You may recall a story we’ve covered in the past pertaining to a machine called the Dream Vendor 2.0, developed by the Mechanical Engineering Department at Virgina Tech University. It’s a vending machine of sorts for 3D printers. These machines allow students and faculty to upload a design and have them 3D printed in a fashion similar to how a traditional vending machine works.
While this itself has been quite a development, the school’s 3D printing endeavors and studies certainly don’t end here. In fact, Dr. Christopher Willams, an Associate Professor in the Department of Mechanical Engineering at VT, is currently working on a machine that can 3D print copper parts and components.
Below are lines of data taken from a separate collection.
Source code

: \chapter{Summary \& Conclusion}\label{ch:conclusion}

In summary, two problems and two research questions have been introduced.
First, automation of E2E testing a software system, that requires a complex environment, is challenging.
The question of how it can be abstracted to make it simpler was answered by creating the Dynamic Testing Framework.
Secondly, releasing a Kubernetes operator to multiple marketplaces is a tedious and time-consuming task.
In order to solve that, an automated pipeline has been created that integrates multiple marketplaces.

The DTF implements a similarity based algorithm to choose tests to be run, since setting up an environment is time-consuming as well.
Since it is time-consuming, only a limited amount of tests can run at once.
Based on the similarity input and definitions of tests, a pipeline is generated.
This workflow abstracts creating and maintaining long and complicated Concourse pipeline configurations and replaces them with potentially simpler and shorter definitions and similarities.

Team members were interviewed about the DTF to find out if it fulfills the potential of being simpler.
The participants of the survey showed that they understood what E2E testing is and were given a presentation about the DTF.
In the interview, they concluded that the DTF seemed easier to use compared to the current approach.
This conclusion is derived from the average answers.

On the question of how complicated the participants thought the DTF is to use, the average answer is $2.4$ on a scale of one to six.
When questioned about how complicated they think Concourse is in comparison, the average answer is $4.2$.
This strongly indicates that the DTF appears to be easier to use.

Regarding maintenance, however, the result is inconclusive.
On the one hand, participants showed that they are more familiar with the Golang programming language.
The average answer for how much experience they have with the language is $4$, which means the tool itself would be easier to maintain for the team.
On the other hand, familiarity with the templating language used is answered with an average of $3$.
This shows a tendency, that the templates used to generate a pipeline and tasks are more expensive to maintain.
While the 3D printing of metal is nothing new, as there are several companies who already make DMLS (direct metal laser sintering) machines, as well as EBM (electron beam melting) 3D printers, Williams and team have devised a different type of printer that can print using a metal which isn’t exactly the easiest to work with.
“What we are doing that’s different, is that we are printing copper,” Williams explains. “It’s a really tricky metal to create. We are working with a process called binder jetting. In that process, you’re using an ink jet head to actually selectively jet glue into a bed of (copper) powder, one layer at a time. Once the part is created in that fashion, we then take it to a furnace to then sinter or fuse the particles together to make the metal part.”
In essence, they are looking to add nanoparticles to the jetted glue, expecting that this will fill in the empty pockets which are formed during sintering.
“We hope [that this will] improve its sintering performance and its mechanical performance and its electric conductivity,” explains Williams. “We hope that we’ll be able to share these results, and enable engineers and designers to design new copper products for energy applications, thermal applications, structural applications with any kind of complexity that you can imagine.”